Records to process: Begin

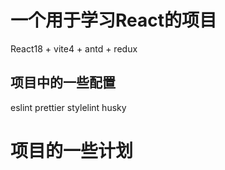 # 一个用于学习React的项目

React18 + vite4 + antd + redux

## 项目中的一些配置

eslint
prettier
stylelint
husky

# 项目的一些计划
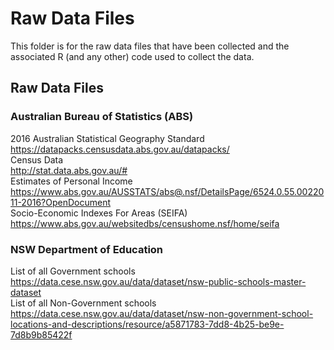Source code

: # Raw Data Files
This folder is for the raw data files that have been collected and the associated R (and any other) code used to collect the data.

## Raw Data Files
### Australian Bureau of Statistics (ABS)
2016 Australian Statistical Geography Standard </br>
https://datapacks.censusdata.abs.gov.au/datapacks/  
Census Data </br>
http://stat.data.abs.gov.au/#  
Estimates of Personal Income </br>
https://www.abs.gov.au/AUSSTATS/abs@.nsf/DetailsPage/6524.0.55.0022011-2016?OpenDocument </br>
Socio-Economic Indexes For Areas (SEIFA)  
https://www.abs.gov.au/websitedbs/censushome.nsf/home/seifa  
### NSW Department of Education
List of all Government schools </br>
https://data.cese.nsw.gov.au/data/dataset/nsw-public-schools-master-dataset </br>
List of all Non-Government schools </br>
https://data.cese.nsw.gov.au/data/dataset/nsw-non-government-school-locations-and-descriptions/resource/a5871783-7dd8-4b25-be9e-7d8b9b85422f
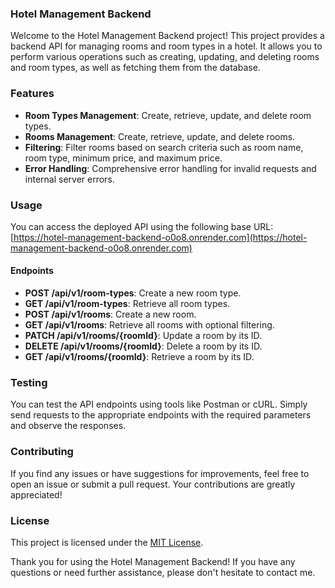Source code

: ### Hotel Management Backend

Welcome to the Hotel Management Backend project! This project provides a backend API for managing rooms and room types in a hotel. It allows you to perform various operations such as creating, updating, and deleting rooms and room types, as well as fetching them from the database.

### Features

- **Room Types Management**: Create, retrieve, update, and delete room types.
- **Rooms Management**: Create, retrieve, update, and delete rooms.
- **Filtering**: Filter rooms based on search criteria such as room name, room type, minimum price, and maximum price.
- **Error Handling**: Comprehensive error handling for invalid requests and internal server errors.

### Usage

You can access the deployed API using the following base URL: [https://hotel-management-backend-o0o8.onrender.com](https://hotel-management-backend-o0o8.onrender.com)

#### Endpoints

- **POST /api/v1/room-types**: Create a new room type.
- **GET /api/v1/room-types**: Retrieve all room types.
- **POST /api/v1/rooms**: Create a new room.
- **GET /api/v1/rooms**: Retrieve all rooms with optional filtering.
- **PATCH /api/v1/rooms/{roomId}**: Update a room by its ID.
- **DELETE /api/v1/rooms/{roomId}**: Delete a room by its ID.
- **GET /api/v1/rooms/{roomId}**: Retrieve a room by its ID.

### Testing

You can test the API endpoints using tools like Postman or cURL. Simply send requests to the appropriate endpoints with the required parameters and observe the responses.

### Contributing

If you find any issues or have suggestions for improvements, feel free to open an issue or submit a pull request. Your contributions are greatly appreciated!

### License

This project is licensed under the [MIT License](LICENSE).

Thank you for using the Hotel Management Backend! If you have any questions or need further assistance, please don't hesitate to contact me.
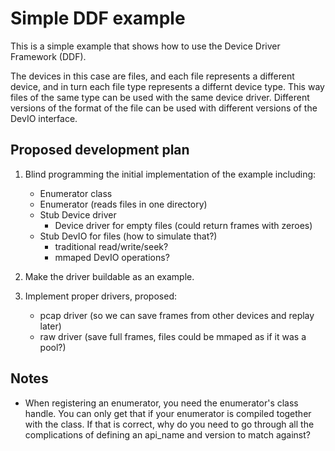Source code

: # Simple DDF example

This is a simple example that shows how to use the Device Driver Framework (DDF).

The devices in this case are files, and each file represents a different device,
and in turn each file type represents a differnt device type. This way files of
the same type can be used with the same device driver. Different versions of the
format of the file can be used with different versions of the DevIO interface.

## Proposed development plan

1. Blind programming the initial implementation of the example including:
    - Enumerator class
    - Enumerator (reads files in one directory)
    - Stub Device driver
         - Device driver for empty files (could return frames with zeroes)
    - Stub DevIO for files (how to simulate that?)
        - traditional read/write/seek?
        - mmaped DevIO operations?

2. Make the driver buildable as an example.

3. Implement proper drivers, proposed:
   - pcap driver (so we can save frames from other devices and replay later)
   - raw driver (save full frames, files could be mmaped as if it was a pool?)

## Notes

* When registering an enumerator, you need the enumerator's class handle.
  You can only get that if your enumerator is compiled together with the
  class. If that is correct, why do you need to go through all the
  complications of defining an api_name and version to match against?
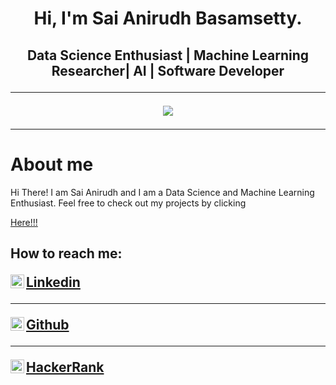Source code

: <h1 align="center">Hi, I'm Sai Anirudh Basamsetty.
<h2 align="center"> Data Science Enthusiast | Machine Learning Researcher| AI | Software Developer
  <hr>
<p align ="center">
<img src="https://github-readme-stats.vercel.app/api?username=saianirudh97&show_icons=true&title_color=00ffff&text_color=33ff33&bg_color=333333&icon_color=ffff4d")
</p>


---
<h1 align="left">About me </h1>
Hi There! I am Sai Anirudh and I am a Data Science and Machine Learning Enthusiast. Feel free to check out my projects by clicking 

[Here!!!](https://github.com/saianirudh97)

<h2 align="left">How to reach me:
 <p align = "left">
  
<a href="https://www.linkedin.com/in/sai-anirudh-basamsetty/">
  <img align="left" alt="Anirudh's's Linkdein" width="22px" src="https://cdn.jsdelivr.net/npm/simple-icons@v3/icons/linkedin.svg" />Linkedin
</a>
<hr>
<a href="https://github.com/saianirudh97">
  <img align="left" alt="Anirudh's Github" width="22px" src="https://cdn.jsdelivr.net/npm/simple-icons@v3/icons/github.svg" />Github
</a>
<hr>
<a href="https://www.hackerrank.com/Sai_Anirudh97">
  <img align="left" alt="Anirudh's Hackerrank" width="22px" src="https://cdn.jsdelivr.net/npm/simple-icons@v3/icons/hackerrank.svg" />HackerRank
</a>

</p>
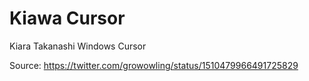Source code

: # Kiawa Cursor

Kiara Takanashi Windows Cursor

Source: https://twitter.com/growowling/status/1510479966491725829

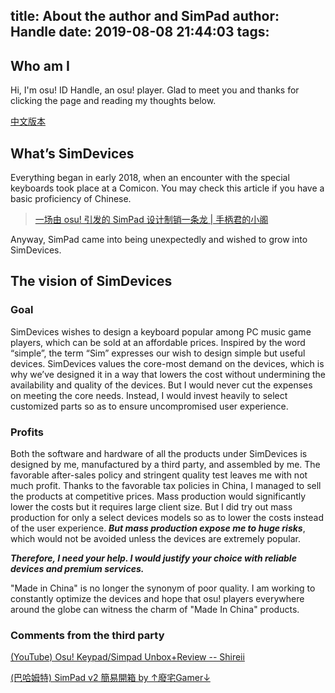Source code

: title: About the author and SimPad
author: Handle
date: 2019-08-08 21:44:03
tags:
---
## Who am I

Hi, I'm osu! ID Handle, an osu! player. Glad to meet you and thanks for clicking the page and reading my thoughts below.

[中文版本](//sim.bysb.net/2019/08/04/%E5%85%B3%E4%BA%8E%E4%BD%9C%E8%80%85%EF%BC%8C%E4%BB%A5%E5%8F%8A-SimPad/)

<!-- more -->

## What’s SimDevices

Everything began in early 2018, when an encounter with the special keyboards took place at a Comicon. You may check this article if you have a basic proficiency of Chinese.

> [一场由 osu! 引发的 SimPad 设计制销一条龙 | 手柄君的小阁](https://www.bysb.net/3663.html)

Anyway, SimPad came into being unexpectedly and wished to grow into SimDevices.

## The vision of SimDevices

### Goal

SimDevices wishes to design a keyboard popular among PC music game players, which can be sold at an affordable prices. Inspired by the word “simple”, the term “Sim” expresses our wish to design simple but useful devices. SimDevices values the core-most demand on the devices, which is why we’ve designed it in a way that lowers the cost without undermining the availability and quality of the devices. But I would never cut the expenses on meeting the core needs. Instead, I would invest heavily to select customized parts so as to ensure uncompromised user experience.

### Profits

Both the software and hardware of all the products under SimDevices is designed by me, manufactured by a third party, and assembled by me. The favorable after-sales policy and stringent quality test leaves me with not much profit. Thanks to the favorable tax policies in China, I managed to sell the products at competitive prices. Mass production would significantly lower the costs but it requires large client size. But I did try out mass production for only a select devices models so as to lower the costs instead of the user experience. ***But mass production expose me to huge risks***, which would not be avoided unless the devices are extremely popular.

***Therefore, I need your help. I would justify your choice with reliable devices and premium services.***

"Made in China" is no longer the synonym of poor quality. I am working to constantly optimize the devices and hope that osu! players everywhere around the globe can witness the charm of "Made In China" products.

### Comments from the third party

[(YouTube) Osu! Keypad/Simpad Unbox+Review -- 
Shireii](https://www.youtube.com/watch?v=76mOndjSM_o)

[(巴哈姆特) SimPad v2 簡易開箱 by ↑廢宅Gamer↓](https://home.gamer.com.tw/creationDetail.php?sn=4368198)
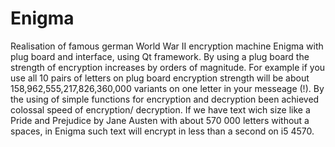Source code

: # Enigma
Realisation of famous german World War II encryption machine Enigma with plug board and interface, using Qt framework. By using a plug board the strength of encryption increases by orders of magnitude. 
For example if you use all 10 pairs of letters on plug board encryption strength will be about 158,962,555,217,826,360,000 variants on one letter in your messeage (!). 
By the using of simple functions for encryption and decryption been achieved colossal speed of encryption/ decryption. If we have text wich size like a Pride and Prejudice by Jane Austen with about 570 000 letters without a spaces, in Enigma such text will encrypt in less than a second on i5 4570.
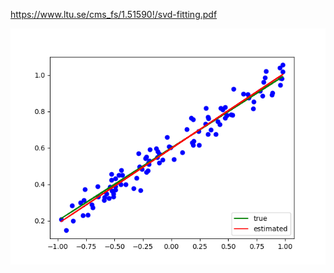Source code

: https://www.ltu.se/cms_fs/1.51590!/svd-fitting.pdf

![result](https://github.com/yuki-inaho/line_fitting_by_svd_on_2d/blob/main/result.png)
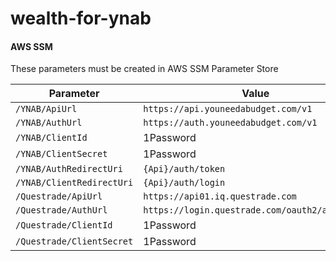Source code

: # wealth-for-ynab

#### AWS SSM

These parameters must be created in AWS SSM Parameter Store

| Parameter                 | Value                                          |
| ------------------------- | ---------------------------------------------- |
| `/YNAB/ApiUrl`            | `https://api.youneedabudget.com/v1`            |
| `/YNAB/AuthUrl`           | `https://auth.youneedabudget.com/v1`           |
| `/YNAB/ClientId`          | 1Password                                      |
| `/YNAB/ClientSecret`      | 1Password                                      |
| `/YNAB/AuthRedirectUri`   | `{Api}/auth/token`                             |
| `/YNAB/ClientRedirectUri` | `{Api}/auth/login`                             |
| `/Questrade/ApiUrl`       | `https://api01.iq.questrade.com`               |
| `/Questrade/AuthUrl`      | `https://login.questrade.com/oauth2/authorize` |
| `/Questrade/ClientId`     | 1Password                                      |
| `/Questrade/ClientSecret` | 1Password                                      |
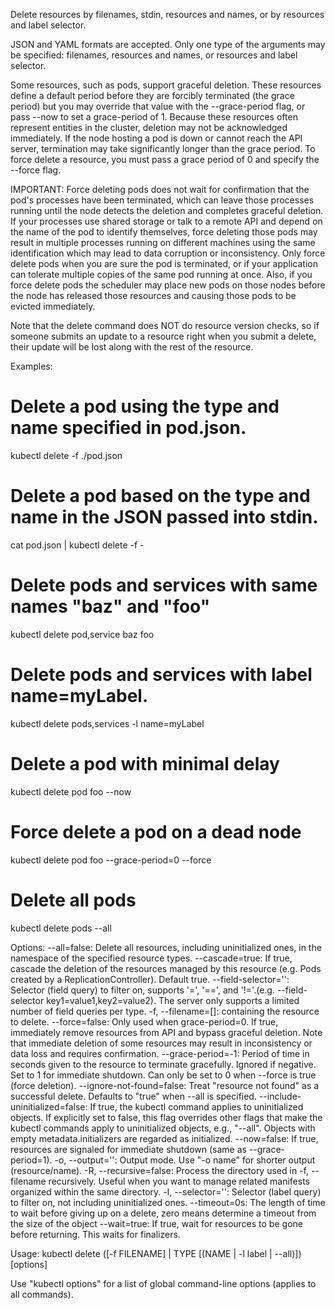 Delete resources by filenames, stdin, resources and names, or by resources and label selector. 

JSON and YAML formats are accepted. Only one type of the arguments may be specified: filenames, resources and names, or resources and label selector. 

Some resources, such as pods, support graceful deletion. These resources define a default period before they are forcibly terminated (the grace period) but you may override that value with the --grace-period flag, or pass --now to set a grace-period of 1. Because these resources often represent entities in the cluster, deletion may not be acknowledged immediately. If the node hosting a pod is down or cannot reach the API server, termination may take significantly longer than the grace period. To force delete a resource, you must pass a grace period of 0 and specify the --force flag. 

IMPORTANT: Force deleting pods does not wait for confirmation that the pod's processes have been terminated, which can leave those processes running until the node detects the deletion and completes graceful deletion. If your processes use shared storage or talk to a remote API and depend on the name of the pod to identify themselves, force deleting those pods may result in multiple processes running on different machines using the same identification which may lead to data corruption or inconsistency. Only force delete pods when you are sure the pod is terminated, or if your application can tolerate multiple copies of the same pod running at once. Also, if you force delete pods the scheduler may place new pods on those nodes before the node has released those resources and causing those pods to be evicted immediately. 

Note that the delete command does NOT do resource version checks, so if someone submits an update to a resource right when you submit a delete, their update will be lost along with the rest of the resource.

Examples:
  # Delete a pod using the type and name specified in pod.json.
  kubectl delete -f ./pod.json
  
  # Delete a pod based on the type and name in the JSON passed into stdin.
  cat pod.json | kubectl delete -f -
  
  # Delete pods and services with same names "baz" and "foo"
  kubectl delete pod,service baz foo
  
  # Delete pods and services with label name=myLabel.
  kubectl delete pods,services -l name=myLabel
  
  # Delete a pod with minimal delay
  kubectl delete pod foo --now
  
  # Force delete a pod on a dead node
  kubectl delete pod foo --grace-period=0 --force
  
  # Delete all pods
  kubectl delete pods --all

Options:
      --all=false: Delete all resources, including uninitialized ones, in the namespace of the specified resource types.
      --cascade=true: If true, cascade the deletion of the resources managed by this resource (e.g. Pods created by a ReplicationController).  Default true.
      --field-selector='': Selector (field query) to filter on, supports '=', '==', and '!='.(e.g. --field-selector key1=value1,key2=value2). The server only supports a limited number of field queries per type.
  -f, --filename=[]: containing the resource to delete.
      --force=false: Only used when grace-period=0. If true, immediately remove resources from API and bypass graceful deletion. Note that immediate deletion of some resources may result in inconsistency or data loss and requires confirmation.
      --grace-period=-1: Period of time in seconds given to the resource to terminate gracefully. Ignored if negative. Set to 1 for immediate shutdown. Can only be set to 0 when --force is true (force deletion).
      --ignore-not-found=false: Treat "resource not found" as a successful delete. Defaults to "true" when --all is specified.
      --include-uninitialized=false: If true, the kubectl command applies to uninitialized objects. If explicitly set to false, this flag overrides other flags that make the kubectl commands apply to uninitialized objects, e.g., "--all". Objects with empty metadata.initializers are regarded as initialized.
      --now=false: If true, resources are signaled for immediate shutdown (same as --grace-period=1).
  -o, --output='': Output mode. Use "-o name" for shorter output (resource/name).
  -R, --recursive=false: Process the directory used in -f, --filename recursively. Useful when you want to manage related manifests organized within the same directory.
  -l, --selector='': Selector (label query) to filter on, not including uninitialized ones.
      --timeout=0s: The length of time to wait before giving up on a delete, zero means determine a timeout from the size of the object
      --wait=true: If true, wait for resources to be gone before returning. This waits for finalizers.

Usage:
  kubectl delete ([-f FILENAME] | TYPE [(NAME | -l label | --all)]) [options]

Use "kubectl options" for a list of global command-line options (applies to all commands).
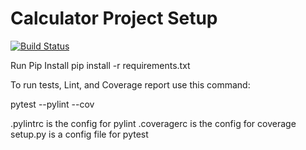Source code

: # Calculator Project Setup
[![Build Status](https://app.travis-ci.com/krushna1911/Calc2_ZeroException.svg?branch=part4)](https://app.travis-ci.com/krushna1911/Calc2_ZeroException)

Run Pip Install
pip install -r requirements.txt

To run tests, Lint, and Coverage report use this command:

pytest  --pylint --cov

.pylintrc is the config for pylint
.coveragerc is the config for coverage
setup.py is a config file for pytest
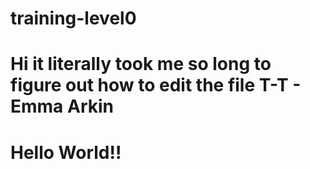# training-level0
# Hi it literally took me so long to figure out how to edit the file T-T - Emma Arkin
#
# Hello World!!
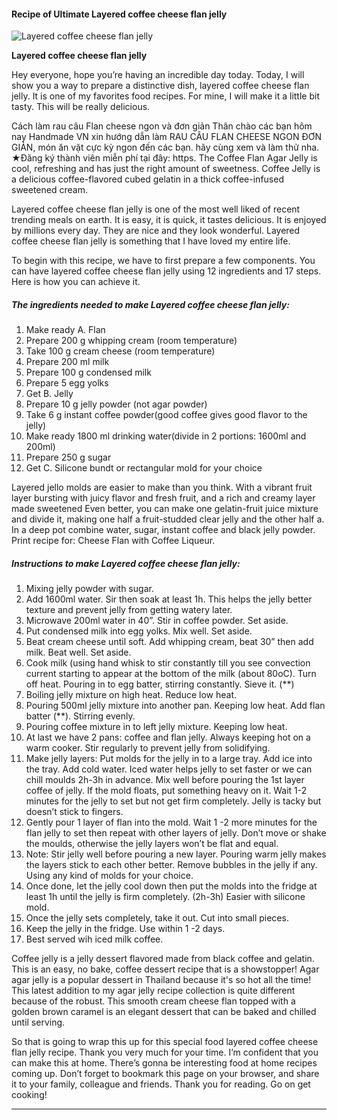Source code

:             

#### Recipe of Ultimate Layered coffee cheese flan jelly

![Layered coffee cheese flan jelly](https://img-global.cpcdn.com/recipes/0db6d24922848d31/751x532cq70/layered-coffee-cheese-flan-jelly-recipe-main-photo.jpg)

**Layered coffee cheese flan jelly**

Hey everyone, hope you’re having an incredible day today. Today, I will show you a way to prepare a distinctive dish, layered coffee cheese flan jelly. It is one of my favorites food recipes. For mine, I will make it a little bit tasty. This will be really delicious.

Cách làm rau câu Flan cheese ngon và đơn giản Thân chào các bạn hôm nay Handmade VN xin hướng dẫn làm RAU CÂU FLAN CHEESE NGON ĐƠN GIẢN, món ăn vặt cực kỳ ngon đến các bạn. hãy cùng xem và làm thử nha. ★Đăng ký thành viên miễn phí tại đây: https. The Coffee Flan Agar Jelly is cool, refreshing and has just the right amount of sweetness. Coffee Jelly is a delicious coffee-flavored cubed gelatin in a thick coffee-infused sweetened cream.

Layered coffee cheese flan jelly is one of the most well liked of recent trending meals on earth. It is easy, it is quick, it tastes delicious. It is enjoyed by millions every day. They are nice and they look wonderful. Layered coffee cheese flan jelly is something that I have loved my entire life.

To begin with this recipe, we have to first prepare a few components. You can have layered coffee cheese flan jelly using 12 ingredients and 17 steps. Here is how you can achieve it.

##### The ingredients needed to make Layered coffee cheese flan jelly:

1.  Make ready A. Flan
2.  Prepare 200 g whipping cream (room temperature)
3.  Take 100 g cream cheese (room temperature)
4.  Prepare 200 ml milk
5.  Prepare 100 g condensed milk
6.  Prepare 5 egg yolks
7.  Get B. Jelly
8.  Prepare 10 g jelly powder (not agar powder)
9.  Take 6 g instant coffee powder(good coffee gives good flavor to the jelly)
10.  Make ready 1800 ml drinking water(divide in 2 portions: 1600ml and 200ml)
11.  Prepare 250 g sugar
12.  Get C. Silicone bundt or rectangular mold for your choice

Layered jello molds are easier to make than you think. With a vibrant fruit layer bursting with juicy flavor and fresh fruit, and a rich and creamy layer made sweetened Even better, you can make one gelatin-fruit juice mixture and divide it, making one half a fruit-studded clear jelly and the other half a. In a deep pot combine water, sugar, instant coffee and black jelly powder. Print recipe for: Cheese Flan with Coffee Liqueur.

##### Instructions to make Layered coffee cheese flan jelly:

1.  Mixing jelly powder with sugar.
2.  Add 1600ml water. Sir then soak at least 1h. This helps the jelly better texture and prevent jelly from getting watery later.
3.  Microwave 200ml water in 40”. Stir in coffee powder. Set aside.
4.  Put condensed milk into egg yolks. Mix well. Set aside.
5.  Beat cream cheese until soft. Add whipping cream, beat 30” then add milk. Beat well. Set aside.
6.  Cook milk (using hand whisk to stir constantly till you see convection current starting to appear at the bottom of the milk (about 80oC). Turn off heat. Pouring in to egg batter, stirring constantly. Sieve it. (\*\*)
7.  Boiling jelly mixture on high heat. Reduce low heat.
8.  Pouring 500ml jelly mixture into another pan. Keeping low heat. Add flan batter (\*\*). Stirring evenly.
9.  Pouring coffee mixture in to left jelly mixture. Keeping low heat.
10.  At last we have 2 pans: coffee and flan jelly. Always keeping hot on a warm cooker. Stir regularly to prevent jelly from solidifying.
11.  Make jelly layers: Put molds for the jelly in to a large tray. Add ice into the tray. Add cold water. Iced water helps jelly to set faster or we can chill moulds 2h-3h in advance. Mix well before pouring the 1st layer coffee of jelly. If the mold floats, put something heavy on it. Wait 1-2 minutes for the jelly to set but not get firm completely. Jelly is tacky but doesn’t stick to fingers.
12.  Gently pour 1 layer of flan into the mold. Wait 1 -2 more minutes for the flan jelly to set then repeat with other layers of jelly. Don’t move or shake the moulds, otherwise the jelly layers won’t be flat and equal.
13.  Note: Stir jelly well before pouring a new layer. Pouring warm jelly makes the layers stick to each other better. Remove bubbles in the jelly if any. Using any kind of molds for your choice.
14.  Once done, let the jelly cool down then put the molds into the fridge at least 1h until the jelly is firm completely. (2h-3h) Easier with silicone mold.
15.  Once the jelly sets completely, take it out. Cut into small pieces.
16.  Keep the jelly in the fridge. Use within 1 -2 days.
17.  Best served wih iced milk coffee.

Coffee jelly is a jelly dessert flavored made from black coffee and gelatin. This is an easy, no bake, coffee dessert recipe that is a showstopper! Agar agar jelly is a popular dessert in Thailand because it's so hot all the time! This latest addition to my agar jelly recipe collection is quite different because of the robust. This smooth cream cheese flan topped with a golden brown caramel is an elegant dessert that can be baked and chilled until serving.

So that is going to wrap this up for this special food layered coffee cheese flan jelly recipe. Thank you very much for your time. I’m confident that you can make this at home. There’s gonna be interesting food at home recipes coming up. Don’t forget to bookmark this page on your browser, and share it to your family, colleague and friends. Thank you for reading. Go on get cooking!

* * *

Records to process: End

### Problem to solve:
Scan the material above for the string "took", returning each line that contains it.

### Result of this exercise:
Everything began in early 2018, when an encounter with the special keyboards took place at a Comicon. You may check this article if you have a basic proficiency of Chinese.
# Hi it literally took me so long to figure out how to edit the file T-T - Emma Arkin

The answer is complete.